Maria conheceu Francisco na festa de Nossa Senhora Da Guia, padroeira de um bairro periférico da cidade de
São Luís de Montes Belos, Goiás. O casal teve 13 filhos. A fotopintura é um ponto de partida para que Maria,
hoje viúva, conte como conheceu o marido e as peripécias que viveu ao longo dos anos ao lado dele.
Atualmente, sozinha, a maioria dos filhos casados, alguns mortos, a imagem demarca as memórias de Maria.
Fotopintura da família de Nercino Souza Pires e Sebastiana Fernandes Pires. A imagem amassada ou rasurada
são demarcadores do tempo. Quem guarda a fotopintura é Maria Alice, única filha do casal que ainda vive em
São Luís de Montes Belos. Ela chora ao narrar como a família, de origem nordestina, veio parar no interior de
Goiás. A vida difícil dos pais, que mesmo diante de tantas dificuldades foram sempre unidos. Essa união foi tão
forte que apenas três meses separam a morte dos dois. Nercino morreu de infarto enquanto trabalhava no
pequeno sítio da família. Sebastiana, morreu da mesma causa enquanto cochilava em uma cadeira de balanço na
varanda, mas Maria Alice prefere dizer que a mãe morreu de saudade.

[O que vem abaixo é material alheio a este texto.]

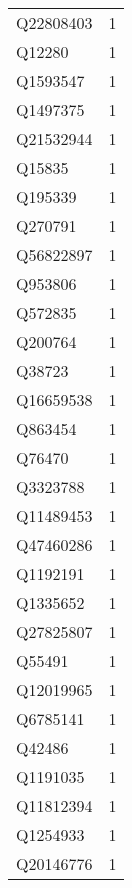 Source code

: \begin{tabular}{lr}
   Q22808403 &                             1 \\
      Q12280 &                             1 \\
    Q1593547 &                             1 \\
    Q1497375 &                             1 \\
   Q21532944 &                             1 \\
      Q15835 &                             1 \\
     Q195339 &                             1 \\
     Q270791 &                             1 \\
   Q56822897 &                             1 \\
     Q953806 &                             1 \\
     Q572835 &                             1 \\
     Q200764 &                             1 \\
      Q38723 &                             1 \\
   Q16659538 &                             1 \\
     Q863454 &                             1 \\
      Q76470 &                             1 \\
    Q3323788 &                             1 \\
   Q11489453 &                             1 \\
   Q47460286 &                             1 \\
    Q1192191 &                             1 \\
    Q1335652 &                             1 \\
   Q27825807 &                             1 \\
      Q55491 &                             1 \\
   Q12019965 &                             1 \\
    Q6785141 &                             1 \\
      Q42486 &                             1 \\
    Q1191035 &                             1 \\
   Q11812394 &                             1 \\
    Q1254933 &                             1 \\
   Q20146776 &                             1 \\

\end{tabular}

A história de Ana Aparecida é contada pela minha avó. De seu rosto, a única lembrança que se guarda é a da
presente imagem. Segundo os relatos, Ana foi mãe solo de três filhos de pais diferentes. Na época, ela conheceu
as dores profundas do preconceito. Deixou os filhos com a mãe dela e mudou-se para Goiânia para trabalhar,
isso nos anos 1970. Todos os meses mandava uma pensão para ajudar na educação dos filhos. Sabe-se que Ana
se casou na capital Goiana e quando os filhos eram adolescentes, ela foi até São Luís de Montes Belos buscar os
três. Não se soube mais notícias de ninguém, nem mesmo uma carta. Dela restou apenas a fotopintura como
lembrança na parede da sala de minha avó, madrinha de Ana.
As irmãs Divina Rodrigues e Maria Rodrigues (Minha avó). Foram as duas filhas mulheres entre cinco filhos
homens. Divina brigou com Maria quando a mãe morreu. O motivo foi uma colcha de retalhos que nem existe
mais. Hoje, ambas idosas e de pazes seladas, compartilham as lembranças de uma vida inteira. A fotopintura das
duas foi feita durante a Festa do Divino Pai Eterno, em Trindade, nos anos 1960.